I made a sketch where OA is the vector of the boat in still water (ending up in quad II)
and OB the current vector, ending up in quad IV
I then completed the parallelogram ACBO.
With some simple angle calculations, I found
angle CAO = 65°
our resultant is OC, and by the cosine law
OC^2 = 4^2 + 2.5^2 - 2(4)(2.5)cos65
= 13.7976..
OC = 3.7145 , which is what you had
by the sine law:
sin AOB/2.5 = sin65/3.7145
sin AOB = .6099769..
Ø = 37.5897
resultant angle = 180 + (37.5897 - 10) = 207.59° , again your answer
compare your calculations with mine.
Hi there
From a wild guess are you undertaking TMA02 from MST 124 with the Open University?
Thought so.......me too!
Don't take this as gospel.....please....
I have an issue with this question, but as far as your answer goes I have a different answer to part a) - I think the boat is heading in the opposite direction to j - therefore j must be a negative - I think you may have to revisit the angle of 170 - in the fourth quadrant (ASTC rule)
As I'm doing the same course I wouldn't want to go further as it may breach strict OU rules regarding own work/plagarism etc
To calculate the velocity of the boat relative to still water (u) and the velocity of the current (w), you can use the given speed and heading of the boat, as well as the speed and bearing of the current.
(a) To find u, you can use the boat's speed (4 m/s) and heading (170°). Convert the heading to radians by multiplying it by π/180. Then you can use trigonometric functions to calculate the x and y components of the velocity:
u_x = speed * cos(heading in radians)
u_y = speed * sin(heading in radians)
In this case:
u_x = 4 * cos(170° * π/180) ≈ 4 * (-0.985) ≈ -3.940 m/s (rounded to one decimal place)
u_y = 4 * sin(170° * π/180) ≈ 4 * (0.174) ≈ 0.696 m/s (rounded to one decimal place)
So the velocity of the boat relative to still water (u) is approximately -3.940 i + 0.696 j m/s.
To find w, you can use the current's speed (2.5 m/s) and bearing (105°). Convert the bearing to radians:
w_x = speed * cos(bearing in radians)
w_y = speed * sin(bearing in radians)
In this case:
w_x = 2.5 * cos(105° * π/180) ≈ 2.5 * (-0.259) ≈ -0.648 m/s (rounded to one decimal place)
w_y = 2.5 * sin(105° * π/180) ≈ 2.5 * (0.966) ≈ 2.415 m/s (rounded to one decimal place)
So the velocity of the current (w) is approximately 0.648 i - 2.415 j m/s.
(b) To find the resultant velocity of the boat (v), you can simply add the u and w vectors:
v = u + w
= (-3.940 i + 0.696 j) + (0.648 i - 2.415 j)

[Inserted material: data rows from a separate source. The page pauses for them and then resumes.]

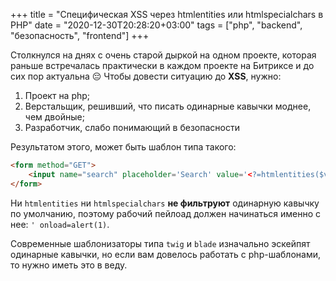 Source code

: +++
title = "Специфическая XSS через htmlentities или htmlspecialchars в PHP"
date = "2020-12-30T20:28:20+03:00"
tags = ["php", "backend", "безопасность", "frontend"]
+++

Столкнулся на днях с очень старой дыркой на одном проекте, которая раньше встречалась практически в каждом проекте на
Битриксе и до сих пор актуальна 😔 Чтобы довести ситуацию до **XSS**, нужно:

1. Проект на php;
2. Верстальщик, решивший, что писать одинарные кавычки моднее, чем двойные;
3. Разработчик, слабо понимающий в безопасности

Результатом этого, может быть шаблон типа такого:

```html
<form method="GET">
    <input name="search" placeholder='Search' value='<?=htmlentities($variable);?>' />
</form>
```

Ни `htmlentities` ни `htmlspecialchars` **не фильтруют** одинарную кавычку по умолчанию, поэтому рабочий пейлоад
должен начинаться именно с нее: `' onload=alert(1)`.

Современные шаблонизаторы типа `twig` и `blade` изначально эскейпят одинарные кавычки, но если вам довелось работать с
php-шаблонами, то нужно иметь это в веду.
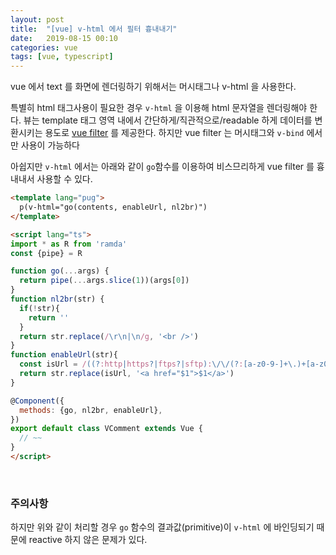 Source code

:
 ```yaml
---
layout: post
title:  "[vue] v-html 에서 필터 흉내내기"
date:   2019-08-15 00:10
categories: vue
tags: [vue, typescript]
---
```

vue 에서 text 를 화면에 렌더링하기 위해서는 머시태그나 v-html 을 사용한다.

특별히 html 태그사용이 필요한 경우 `v-html` 을 이용해 html 문자열을 렌더링해야 한다. 뷰는 template 태그 영역 내에서 간단하게/직관적으로/readable 하게 데이터를 변환시키는 용도로 [vue filter](https://kr.vuejs.org/v2/guide/filters.html) 를 제공한다. 하지만 vue filter 는 머시태그와 `v-bind` 에서만 사용이 가능하다

아쉽지만 `v-html` 에서는 아래와 같이 `go`함수를 이용하여 비스므리하게 vue filter 를 흉내내서 사용할 수 있다.

```html
<template lang="pug">
  p(v-html="go(contents, enableUrl, nl2br)")
</template>

<script lang="ts">
import * as R from 'ramda'
const {pipe} = R

function go(...args) {
  return pipe(...args.slice(1))(args[0])
}
function nl2br(str) {
  if(!str){
    return ''
  }
  return str.replace(/\r\n|\n/g, '<br />')
}
function enableUrl(str){
  const isUrl = /((?:http|https?|ftps?|sftp):\/\/(?:[a-z0-9-]+\.)+[a-z0-9]{2,4}\S*)/ig
  return str.replace(isUrl, '<a href="$1">$1</a>')
}

@Component({
  methods: {go, nl2br, enableUrl},
})
export default class VComment extends Vue {
  // ~~
}
</script>
```

<br>

### 주의사항
하지만 위와 같이 처리할 경우 `go` 함수의 결과값(primitive)이 `v-html` 에 바인딩되기 때문에 reactive 하지 않은 문제가 있다.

= -3.292 i - 1.719 j m/s (rounded to one decimal place)
So the resultant velocity of the boat (v) is approximately -3.292 i - 1.719 j m/s.
(c) To find the magnitude and direction of v, you can use the components calculated in (b).

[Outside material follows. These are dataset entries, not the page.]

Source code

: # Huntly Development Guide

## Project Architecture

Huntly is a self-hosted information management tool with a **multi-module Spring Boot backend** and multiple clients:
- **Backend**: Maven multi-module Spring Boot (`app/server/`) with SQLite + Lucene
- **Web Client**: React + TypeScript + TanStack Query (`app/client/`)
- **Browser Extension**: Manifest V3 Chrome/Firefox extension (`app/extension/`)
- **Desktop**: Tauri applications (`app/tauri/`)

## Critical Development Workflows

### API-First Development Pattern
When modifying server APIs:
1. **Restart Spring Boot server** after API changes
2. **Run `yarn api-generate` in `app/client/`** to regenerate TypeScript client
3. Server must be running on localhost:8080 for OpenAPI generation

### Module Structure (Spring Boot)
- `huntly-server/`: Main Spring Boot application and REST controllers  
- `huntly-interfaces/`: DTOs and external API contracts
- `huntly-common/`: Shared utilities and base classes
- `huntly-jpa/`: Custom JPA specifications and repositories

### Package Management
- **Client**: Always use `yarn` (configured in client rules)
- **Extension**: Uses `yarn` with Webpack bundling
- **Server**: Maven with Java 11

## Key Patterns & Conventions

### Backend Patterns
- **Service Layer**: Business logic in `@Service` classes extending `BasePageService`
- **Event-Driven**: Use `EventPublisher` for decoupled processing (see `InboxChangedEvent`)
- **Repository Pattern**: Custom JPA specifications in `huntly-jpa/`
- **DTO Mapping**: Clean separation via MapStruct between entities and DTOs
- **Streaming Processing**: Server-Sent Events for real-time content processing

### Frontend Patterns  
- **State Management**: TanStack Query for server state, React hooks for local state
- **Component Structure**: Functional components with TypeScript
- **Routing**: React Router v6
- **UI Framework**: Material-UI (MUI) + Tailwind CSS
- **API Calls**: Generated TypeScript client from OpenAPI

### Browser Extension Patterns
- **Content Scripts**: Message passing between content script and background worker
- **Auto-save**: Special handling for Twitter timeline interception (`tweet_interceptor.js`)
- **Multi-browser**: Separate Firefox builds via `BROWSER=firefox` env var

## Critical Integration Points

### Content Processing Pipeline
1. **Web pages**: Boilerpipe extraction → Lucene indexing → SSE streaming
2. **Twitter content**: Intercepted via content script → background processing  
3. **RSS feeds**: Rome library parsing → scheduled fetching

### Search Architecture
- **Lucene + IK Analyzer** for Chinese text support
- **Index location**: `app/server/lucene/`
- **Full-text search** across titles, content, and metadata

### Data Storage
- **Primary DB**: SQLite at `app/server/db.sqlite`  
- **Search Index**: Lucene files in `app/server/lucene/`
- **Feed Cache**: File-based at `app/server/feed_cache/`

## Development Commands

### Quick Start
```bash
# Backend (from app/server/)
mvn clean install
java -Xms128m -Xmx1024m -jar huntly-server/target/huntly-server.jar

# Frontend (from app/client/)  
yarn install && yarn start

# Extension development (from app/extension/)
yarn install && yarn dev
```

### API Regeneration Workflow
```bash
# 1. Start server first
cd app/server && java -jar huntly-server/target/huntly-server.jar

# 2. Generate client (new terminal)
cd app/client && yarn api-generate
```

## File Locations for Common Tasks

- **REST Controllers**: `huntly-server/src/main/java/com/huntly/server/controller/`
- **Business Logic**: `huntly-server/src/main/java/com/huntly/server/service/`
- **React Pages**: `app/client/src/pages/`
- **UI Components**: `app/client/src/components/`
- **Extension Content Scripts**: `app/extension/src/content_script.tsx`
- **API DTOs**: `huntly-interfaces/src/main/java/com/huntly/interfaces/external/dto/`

The magnitude of v is calculated as:
|v| = √(v_x^2 + v_y^2)
= √((-3.292)^2 + (-1.719)^2)
= √(10.842 + 2.953)
≈ √13.795
≈ 3.714 m/s (rounded to one decimal place)

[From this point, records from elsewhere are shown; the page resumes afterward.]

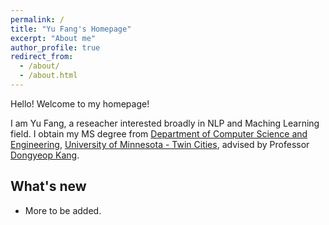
 ```yaml
---
permalink: /
title: "Yu Fang's Homepage"
excerpt: "About me"
author_profile: true
redirect_from: 
  - /about/
  - /about.html
---
```


Hello! Welcome to my homepage!

I am Yu Fang, a reseacher interested broadly in NLP and Maching Learning field.
I obtain my MS degree from [Department of Computer Science and Engineering](https://cse.umn.edu/cs), [University of Minnesota - Twin Cities](https://twin-cities.umn.edu/), advised by Professor [Dongyeop Kang](https://dykang.github.io/).


## What's new
- More to be added.
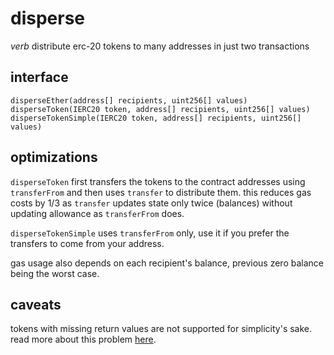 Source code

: # disperse

_verb_ distribute erc-20 tokens to many addresses in just two transactions

## interface

```
disperseEther(address[] recipients, uint256[] values)
disperseToken(IERC20 token, address[] recipients, uint256[] values)
disperseTokenSimple(IERC20 token, address[] recipients, uint256[] values)
```

## optimizations

`disperseToken` first transfers the tokens to the contract addresses using `transferFrom` and then uses `transfer` to distribute them.
this reduces gas costs by 1/3 as `transfer` updates state only twice (balances) without updating allowance as `transferFrom` does.

`disperseTokenSimple` uses `transferFrom` only, use it if you prefer the transfers to come from your address.

gas usage also depends on each recipient's balance, previous zero balance being the worst case.


## caveats

tokens with missing return values are not supported for simplicity's sake. read more about this problem [here](https://medium.com/coinmonks/missing-return-value-bug-at-least-130-tokens-affected-d67bf08521ca).
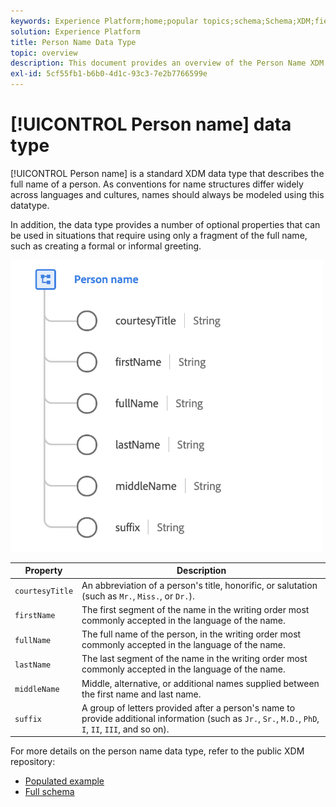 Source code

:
 ```yaml
---
keywords: Experience Platform;home;popular topics;schema;Schema;XDM;fields;schemas;Schemas;fullName;xdm:fullName;person name;name;datatype;data-type;data type;
solution: Experience Platform
title: Person Name Data Type
topic: overview
description: This document provides an overview of the Person Name XDM data type.
exl-id: 5cf55fb1-b6b0-4d1c-93c3-7e2b7766599e
---
```

# [!UICONTROL Person name] data type

[!UICONTROL Person name] is a standard XDM data type that describes the full name of a person. As conventions for name structures differ widely across languages and cultures, names should always be modeled using this datatype.

In addition, the data type provides a number of optional properties that can be used in situations that require using only a fragment of the full name, such as creating a formal or informal greeting.

<img src='../images/data-types/person-name.png' width=500 /><br />

| Property | Description |
| --- | --- |
| `courtesyTitle` | An abbreviation of a person's title, honorific, or salutation (such as `Mr.`, `Miss.`, or `Dr.`). |
| `firstName` | The first segment of the name in the writing order most commonly accepted in the language of the name. |
| `fullName` | The full name of the person, in the writing order most commonly accepted in the language of the name. |
| `lastName` | The last segment of the name in the writing order most commonly accepted in the language of the name. |
| `middleName` | Middle, alternative, or additional names supplied between the first name and last name. |
| `suffix` | A group of letters provided after a person's name to provide additional information (such as `Jr.`, `Sr.`, `M.D.`, `PhD`, `I`, `II`, `III`, and so on). |

For more details on the person name data type, refer to the public XDM repository:

* [Populated example](https://github.com/adobe/xdm/blob/master/components/datatypes/person-name.example.1.json)
* [Full schema](https://github.com/adobe/xdm/blob/master/components/datatypes/person-name.schema.json)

The direction of v can be determined using trigonometry:
θ = arctan(v_y / v_x)
= arctan((-1.719) / (-3.292))
≈ arctan(0.522)
≈ 27.6° (rounded to the nearest degree)
Since the boat's heading is measured clockwise from the North, we can find the direction of v by subtracting the angle from 360°:
Direction of v = 360° - 27.6°
≈ 332.4° (rounded to the nearest degree)
Therefore, the magnitude of the velocity v of the boat is approximately 3.714 m/s and the direction is approximately 332° (rounded to the nearest degree).